Work request: The answer should be each line from the entries below that has the word "recommend" in it.

Entries provided:
#####

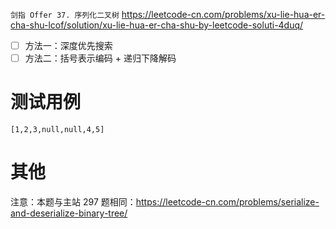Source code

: 
`剑指 Offer 37. 序列化二叉树` https://leetcode-cn.com/problems/xu-lie-hua-er-cha-shu-lcof/solution/xu-lie-hua-er-cha-shu-by-leetcode-soluti-4duq/
- [ ] 方法一：深度优先搜索
- [ ] 方法二：括号表示编码 + 递归下降解码

# 测试用例

```
[1,2,3,null,null,4,5]
```

# 其他

注意：本题与主站 297 题相同：https://leetcode-cn.com/problems/serialize-and-deserialize-binary-tree/
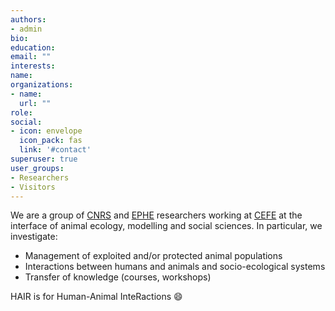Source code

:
 ```yaml
---
authors:
- admin
bio:
education:
email: ""
interests:
name: 
organizations:
- name: 
  url: ""
role: 
social:
- icon: envelope
  icon_pack: fas
  link: '#contact'
superuser: true
user_groups:
- Researchers
- Visitors
---
```


We are a group of [CNRS](http://www.cnrs.fr/index.php) and [EPHE](https://www.ephe.fr/) researchers working at [CEFE](http://www.cefe.cnrs.fr/fr/) at the interface of animal ecology, modelling and social sciences. In particular, we investigate:

* Management of exploited and/or protected animal populations
* Interactions between humans and animals and socio-ecological systems
* Transfer of knowledge (courses, workshops)

HAIR is for Human-Animal InteRactions :smile:
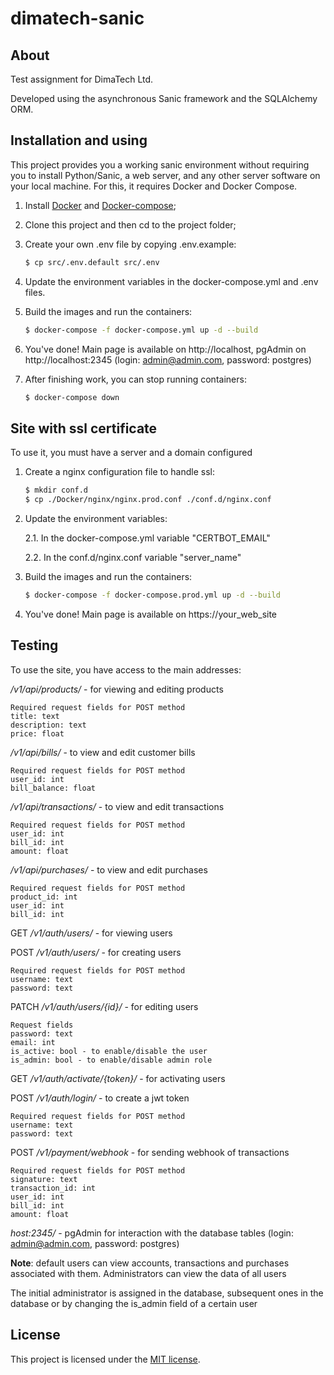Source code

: # dimatech-sanic
## About

Test assignment for DimaTech Ltd.

Developed using the asynchronous Sanic framework and the SQLAlchemy ORM.

## Installation and using

This project provides you a working sanic environment without requiring you to install Python/Sanic, a web server, and any other server software on your local machine. For this, it requires Docker and Docker Compose.

1. Install [Docker](https://docs.docker.com/engine/installation/) and [Docker-compose](https://docs.docker.com/compose/install/);

2. Clone this project and then cd to the project folder;

3. Create your own .env file by copying .env.example:
    ```sh
    $ cp src/.env.default src/.env
    ```

4. Update the environment variables in the docker-compose.yml and .env files.

5. Build the images and run the containers:
     ```sh
    $ docker-compose -f docker-compose.yml up -d --build
    ```

6. You've done! Main page is available on http://localhost, pgAdmin on http://localhost:2345 (login: admin@admin.com, password: postgres)

7. After finishing work, you can stop running containers:
    ```sh
    $ docker-compose down
    ```

## Site with ssl certificate

To use it, you must have a server and a domain configured

1. Create a nginx configuration file to handle ssl:
    ```sh
    $ mkdir conf.d
    $ cp ./Docker/nginx/nginx.prod.conf ./conf.d/nginx.conf
    ```

2. Update the environment variables:

    2.1.  In the docker-compose.yml variable "CERTBOT_EMAIL"

    2.2. In the conf.d/nginx.conf variable "server_name"

3. Build the images and run the containers:
     ```sh
    $ docker-compose -f docker-compose.prod.yml up -d --build
    ```

4. You've done! Main page is available on https://your_web_site

## Testing

To use the site, you have access to the main addresses:


*/v1/api/products/* - for viewing and editing products

   ```
   Required request fields for POST method
   title: text
   description: text
   price: float
   ```

*/v1/api/bills/* - to view and edit customer bills

   ```
   Required request fields for POST method
   user_id: int
   bill_balance: float
   ```

*/v1/api/transactions/* - to view and edit transactions

   ```
   Required request fields for POST method
   user_id: int
   bill_id: int
   amount: float
   ```

*/v1/api/purchases/* - to view and edit purchases

   ```
   Required request fields for POST method
   product_id: int
   user_id: int
   bill_id: int
   ```

GET */v1/auth/users/* - for viewing users

POST */v1/auth/users/* - for creating users

   ```
   Required request fields for POST method
   username: text
   password: text
   ```

PATCH */v1/auth/users/{id}/* - for editing users
   ```
   Request fields
   password: text
   email: int
   is_active: bool - to enable/disable the user
   is_admin: bool - to enable/disable admin role
   ```

GET */v1/auth/activate/{token}/* - for activating users

POST */v1/auth/login/* - to create a jwt token

   ```
   Required request fields for POST method
   username: text
   password: text
   ```

POST */v1/payment/webhook* - for sending webhook of transactions

   ```
   Required request fields for POST method
   signature: text
   transaction_id: int
   user_id: int
   bill_id: int
   amount: float
   ```

*host:2345/* - pgAdmin for interaction with the database tables (login: admin@admin.com, password: postgres)

**Note**: default users can view accounts, transactions and purchases associated with them. Administrators can view the data of all users

The initial administrator is assigned in the database, subsequent ones in the database or by changing the is_admin field of a certain user

## License

This project is licensed under the [MIT license](LICENSE).
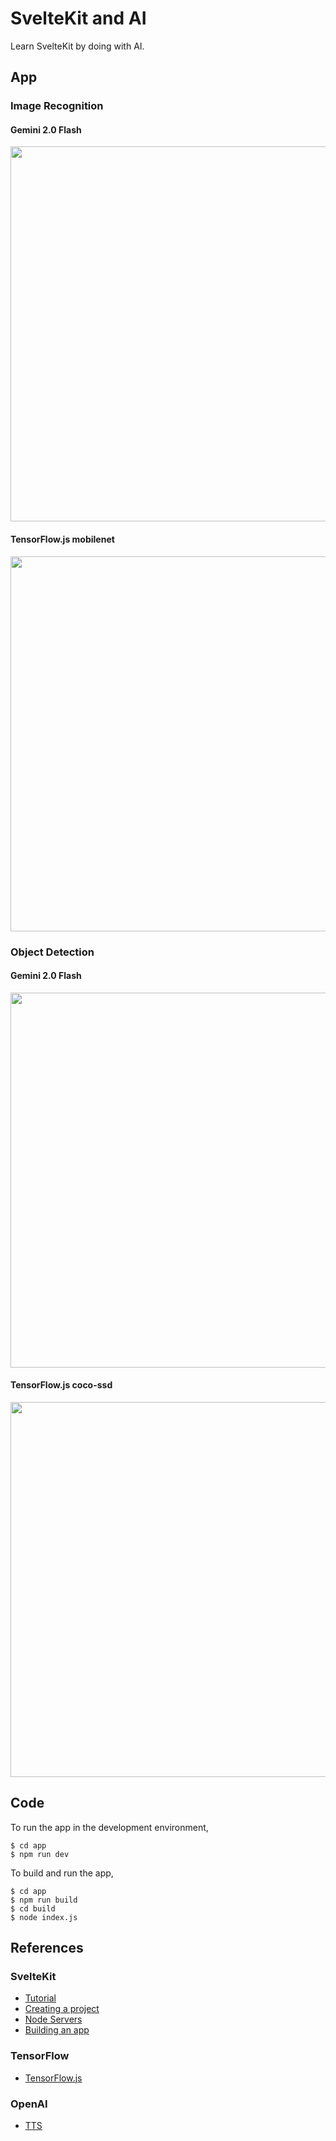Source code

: # SvelteKit and AI

Learn SvelteKit by doing with AI.

## App

### Image Recognition

#### Gemini 2.0 Flash

<img src="docs/image_recognition_gemini.jpg" width=600>

#### TensorFlow.js mobilenet

<img src="docs/image_recognition_tf.jpg" width=600>

### Object Detection

#### Gemini 2.0 Flash

<img src="docs/object_detection_gemini.jpg" width=600>

#### TensorFlow.js coco-ssd

<img src="docs/object_detection_tf.jpg" width=600>

## Code

To run the app in the development environment,
```
$ cd app
$ npm run dev
```

To build and run the app,
```
$ cd app
$ npm run build
$ cd build
$ node index.js
```

## References

### SvelteKit
- [Tutorial](https://svelte.dev/tutorial/kit/introducing-sveltekit)
- [Creating a project](https://svelte.dev/docs/kit/creating-a-project)
- [Node Servers](https://svelte.dev/docs/kit/adapter-node)
- [Building an app](https://svelte.dev/docs/kit/building-your-app)

### TensorFlow
- [TensorFlow.js](https://www.tensorflow.org/js)

### OpenAI
- [TTS](https://platform.openai.com/docs/guides/text-to-speech?lang=javascript)
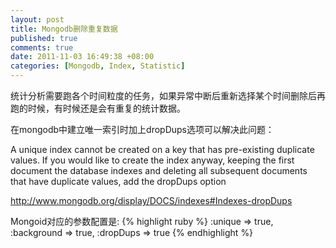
 ```yaml
---
layout: post
title: Mongodb删除重复数据
published: true
comments: true
date: 2011-11-03 16:49:38 +08:00
categories: [Mongodb, Index, Statistic]
---
```


统计分析需要跑各个时间粒度的任务，如果异常中断后重新选择某个时间删除后再跑的时候，有时候还是会有重复的统计数据。

在mongodb中建立唯一索引时加上dropDups选项可以解决此问题：

A unique index cannot be created on a key that has pre-existing duplicate values. If you would like to create the index anyway, keeping the first document the database indexes and deleting all subsequent documents that have duplicate values, add the dropDups option

http://www.mongodb.org/display/DOCS/indexes#Indexes-dropDups

Mongoid对应的参数配置是:
{% highlight ruby %}
:unique => true, :background => true, :dropDups => true
{% endhighlight %}
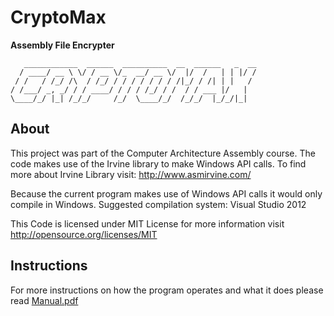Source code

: # CryptoMax 
**Assembly File Encrypter**
```
   ____________  ______  __________  __  ______   _  __
  / ____/ __ \ \/ / __ \/_  __/ __ \/  |/  /   | | |/ /
 / /   / /_/ /\  / /_/ / / / / / / / /|_/ / /| | |   / 
/ /___/ _, _/ / / ____/ / / / /_/ / /  / / ___ |/   |  
\____/_/ |_| /_/_/     /_/  \____/_/  /_/_/  |_/_/|_|   
```

## About

This project was part of the Computer Architecture Assembly course.
The code makes use of the Irvine library to make Windows API calls.
To find more about Irvine Library visit: http://www.asmirvine.com/

Because the current program makes use of Windows API calls it would only compile in Windows. Suggested compilation system: Visual Studio 2012

This Code is licensed under MIT License for more information visit http://opensource.org/licenses/MIT

## Instructions

For more instructions on how the program operates and what it does please read [Manual.pdf](https://github.com/ifostiropoul/cryptomax/blob/master/manual.pdf)

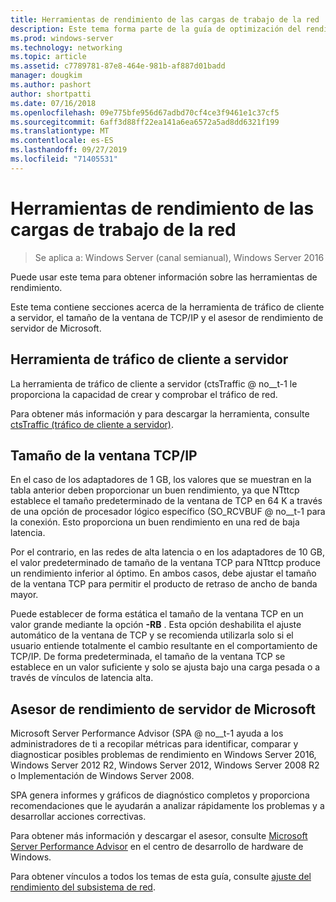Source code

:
 ```yaml
---
title: Herramientas de rendimiento de las cargas de trabajo de la red
description: Este tema forma parte de la guía de optimización del rendimiento del subsistema de red para Windows Server 2016.
ms.prod: windows-server
ms.technology: networking
ms.topic: article
ms.assetid: c7789781-87e8-464e-981b-af887d01badd
manager: dougkim
ms.author: pashort
author: shortpatti
ms.date: 07/16/2018
ms.openlocfilehash: 09e775bfe956d67adbd70cf4ce3f9461e1c37cf5
ms.sourcegitcommit: 6aff3d88ff22ea141a6ea6572a5ad8dd6321f199
ms.translationtype: MT
ms.contentlocale: es-ES
ms.lasthandoff: 09/27/2019
ms.locfileid: "71405531"
---
```

# <a name="performance-tools-for-network-workloads"></a>Herramientas de rendimiento de las cargas de trabajo de la red

>Se aplica a: Windows Server (canal semianual), Windows Server 2016

Puede usar este tema para obtener información sobre las herramientas de rendimiento.

Este tema contiene secciones acerca de la herramienta de tráfico de cliente a servidor, el tamaño de la ventana de TCP/IP y el asesor de rendimiento de servidor de Microsoft.

##  <a name="bkmk_tuning"></a>Herramienta de tráfico de cliente a servidor

La herramienta de tráfico de cliente a servidor \(ctsTraffic @ no__t-1 le proporciona la capacidad de crear y comprobar el tráfico de red.

Para obtener más información y para descargar la herramienta, consulte [ctsTraffic (tráfico de cliente a servidor)](https://github.com/Microsoft/ctsTraffic).
  
##  <a name="bkmk_size"></a>Tamaño de la ventana TCP/IP

En el caso de los adaptadores de 1 GB, los valores que se muestran en la tabla anterior deben proporcionar un buen rendimiento, ya que NTttcp establece el tamaño predeterminado de la ventana de TCP en 64 K a través de una opción de procesador lógico específico \(SO_RCVBUF @ no__t-1 para la conexión. Esto proporciona un buen rendimiento en una red de baja latencia.  

Por el contrario, en las redes de alta latencia o en los adaptadores de 10 GB, el valor predeterminado de tamaño de la ventana TCP para NTttcp produce un rendimiento inferior al óptimo. En ambos casos, debe ajustar el tamaño de la ventana TCP para permitir el producto de retraso de ancho de banda mayor.  

Puede establecer de forma estática el tamaño de la ventana TCP en un valor grande mediante la opción **-RB** . Esta opción deshabilita el ajuste automático de la ventana de TCP y se recomienda utilizarla solo si el usuario entiende totalmente el cambio resultante en el comportamiento de TCP/IP. De forma predeterminada, el tamaño de la ventana TCP se establece en un valor suficiente y solo se ajusta bajo una carga pesada o a través de vínculos de latencia alta.  

##  <a name="bkmk_advisor"></a>Asesor de rendimiento de servidor de Microsoft

Microsoft Server Performance Advisor \(SPA @ no__t-1 ayuda a los administradores de ti a recopilar métricas para identificar, comparar y diagnosticar posibles problemas de rendimiento en Windows Server 2016, Windows Server 2012 R2, Windows Server 2012, Windows Server 2008 R2 o Implementación de Windows Server 2008. 

SPA genera informes y gráficos de diagnóstico completos y proporciona recomendaciones que le ayudarán a analizar rápidamente los problemas y a desarrollar acciones correctivas.  
  
 Para obtener más información y descargar el asesor, consulte [Microsoft Server Performance Advisor](https://msdn.microsoft.com/library/windows/hardware/dn481522.aspx) en el centro de desarrollo de hardware de Windows.

Para obtener vínculos a todos los temas de esta guía, consulte [ajuste del rendimiento del subsistema de red](net-sub-performance-top.md).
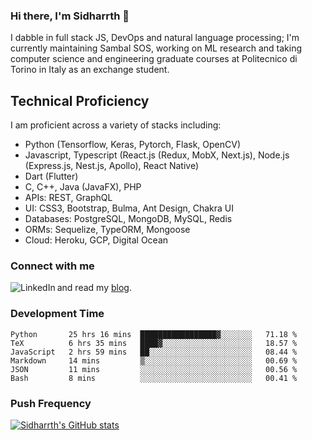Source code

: ### Hi there, I'm Sidharrth 👋

I dabble in full stack JS, DevOps and natural language processing; I'm currently maintaining Sambal SOS, working on ML research and taking computer science and engineering graduate courses at Politecnico di Torino in Italy as an exchange student. 

## Technical Proficiency
I am proficient across a variety of stacks including:
- Python (Tensorflow, Keras, Pytorch, Flask, OpenCV)
- Javascript, Typescript (React.js (Redux, MobX, Next.js), Node.js (Express.js, Nest.js, Apollo), React Native)
- Dart (Flutter)
- C, C++, Java (JavaFX), PHP
- APIs: REST, GraphQL
- UI: CSS3, Bootstrap, Bulma, Ant Design, Chakra UI
- Databases: PostgreSQL, MongoDB, MySQL, Redis
- ORMs: Sequelize, TypeORM, Mongoose
- Cloud: Heroku, GCP, Digital Ocean

### Connect with me

[<img align="left" alt="LinkedIn" src="https://img.shields.io/badge/linkedin-%230077B5.svg?&style=for-the-badge&logo=linkedin&logoColor=white" />][linkedin]
and read my [blog].


### Development Time
<!--START_SECTION:waka-->

```text
Python       25 hrs 16 mins  █████████████████▓░░░░░░░   71.18 %
TeX          6 hrs 35 mins   ████▓░░░░░░░░░░░░░░░░░░░░   18.57 %
JavaScript   2 hrs 59 mins   ██░░░░░░░░░░░░░░░░░░░░░░░   08.44 %
Markdown     14 mins         ▒░░░░░░░░░░░░░░░░░░░░░░░░   00.69 %
JSON         11 mins         ░░░░░░░░░░░░░░░░░░░░░░░░░   00.56 %
Bash         8 mins          ░░░░░░░░░░░░░░░░░░░░░░░░░   00.41 %
```

<!--END_SECTION:waka-->

### Push Frequency
[![Sidharrth's GitHub stats](https://github-readme-stats.vercel.app/api?username=sidharrth2002&show_icons=true)](https://github.com/sidharrth2002/github-readme-stats)

[site]: https://sidharrth.me/
[blog]: https://mathsforgeeks.org/blog
[linkedin]: https://www.linkedin.com/in/sidharrth-nagappan/
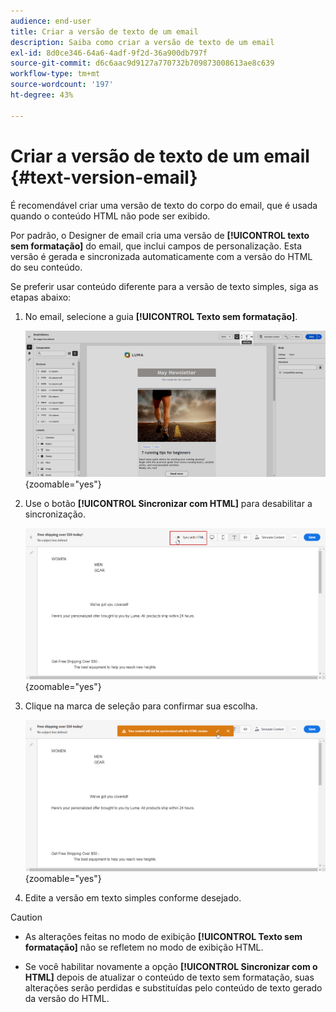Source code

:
 ```yaml
---
audience: end-user
title: Criar a versão de texto de um email
description: Saiba como criar a versão de texto de um email
exl-id: 8d0ce346-64a6-4adf-9f2d-36a900db797f
source-git-commit: d6c6aac9d9127a770732b709873008613ae8c639
workflow-type: tm+mt
source-wordcount: '197'
ht-degree: 43%

---
```


# Criar a versão de texto de um email {#text-version-email}

É recomendável criar uma versão de texto do corpo do email, que é usada quando o conteúdo HTML não pode ser exibido.

Por padrão, o Designer de email cria uma versão de **[!UICONTROL texto sem formatação]** do email, que inclui campos de personalização. Esta versão é gerada e sincronizada automaticamente com a versão do HTML do seu conteúdo.

Se preferir usar conteúdo diferente para a versão de texto simples, siga as etapas abaixo:

1. No email, selecione a guia **[!UICONTROL Texto sem formatação]**.

   ![Captura de tela mostrando a guia de texto sem formatação na interface do Designer de email.](assets/text_version_3.png){zoomable="yes"}

1. Use o botão **[!UICONTROL Sincronizar com HTML]** para desabilitar a sincronização.

   ![Captura de tela mostrando a opção Sincronizar com o HTML na guia Texto sem formatação.](assets/text_version_1.png){zoomable="yes"}

1. Clique na marca de seleção para confirmar sua escolha.

   ![Captura de tela mostrando o botão de marca de seleção para confirmar a desabilitação da sincronização.](assets/text_version_2.png){zoomable="yes"}

1. Edite a versão em texto simples conforme desejado.

>[!CAUTION]
>
>* As alterações feitas no modo de exibição **[!UICONTROL Texto sem formatação]** não se refletem no modo de exibição HTML.
>
>* Se você habilitar novamente a opção **[!UICONTROL Sincronizar com o HTML]** depois de atualizar o conteúdo de texto sem formatação, suas alterações serão perdidas e substituídas pelo conteúdo de texto gerado da versão do HTML.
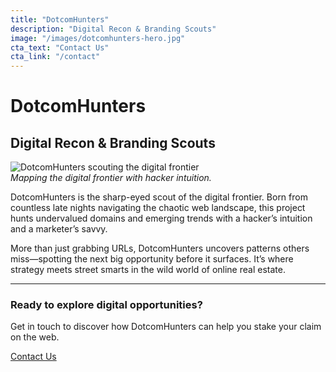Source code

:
 ```yaml
---
title: "DotcomHunters"
description: "Digital Recon & Branding Scouts"
image: "/images/dotcomhunters-hero.jpg"
cta_text: "Contact Us"
cta_link: "/contact"
---
```


# DotcomHunters  
## Digital Recon & Branding Scouts

![DotcomHunters scouting the digital frontier](/images/dotcomhunters-hero.jpg)  
*Mapping the digital frontier with hacker intuition.*

DotcomHunters is the sharp-eyed scout of the digital frontier. Born from countless late nights navigating the chaotic web landscape, this project hunts undervalued domains and emerging trends with a hacker’s intuition and a marketer’s savvy.

More than just grabbing URLs, DotcomHunters uncovers patterns others miss—spotting the next big opportunity before it surfaces. It’s where strategy meets street smarts in the wild world of online real estate.

---

### Ready to explore digital opportunities?

Get in touch to discover how DotcomHunters can help you stake your claim on the web.

[Contact Us](/contact)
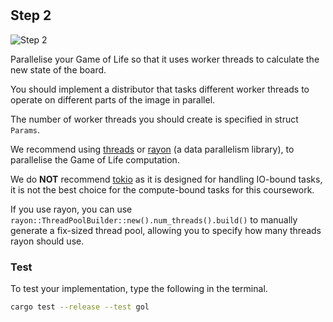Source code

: <!--@include: index.md-->
#

## Step 2

![Step 2](/assets/cw_diagrams-Parallel_2.png)

Parallelise your Game of Life so that it uses worker threads to calculate the new state of the board.

You should implement a distributor that tasks different worker threads to operate on different parts of the image in parallel.

The number of worker threads you should create is specified in struct `Params`.

We recommend using
[threads](https://doc.rust-lang.org/std/thread/) or
[rayon](https://github.com/rayon-rs/rayon)
(a data parallelism library), to parallelise the Game of Life computation.

We do **NOT** recommend
[tokio](https://tokio.rs/)
as it is designed for handling IO-bound tasks,
it is not the best choice for the compute-bound tasks for this coursework.

If you use rayon, you can use
`rayon::ThreadPoolBuilder::new().num_threads().build()`
to manually generate a fix-sized thread pool,
allowing you to specify how many threads rayon should use.

### Test

To test your implementation, type the following in the terminal.

``` bash
cargo test --release --test gol
```
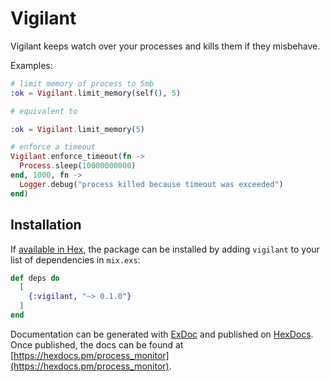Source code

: # Vigilant

Vigilant keeps watch over your processes and kills them if they misbehave.

Examples:

```elixir
# limit memory of process to 5mb
:ok = Vigilant.limit_memory(self(), 5)

# equivalent to

:ok = Vigilant.limit_memory(5)

# enforce a timeout
Vigilant.enforce_timeout(fn ->
  Process.sleep(10000000000)
end, 1000, fn ->
  Logger.debug("process killed because timeout was exceeded")
end)
```

## Installation

If [available in Hex](https://hex.pm/docs/publish), the package can be installed
by adding `vigilant` to your list of dependencies in `mix.exs`:

```elixir
def deps do
  [
    {:vigilant, "~> 0.1.0"}
  ]
end
```

Documentation can be generated with [ExDoc](https://github.com/elixir-lang/ex_doc)
and published on [HexDocs](https://hexdocs.pm). Once published, the docs can
be found at [https://hexdocs.pm/process_monitor](https://hexdocs.pm/process_monitor).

#####

Task response:
We recommend using
We do **NOT** recommend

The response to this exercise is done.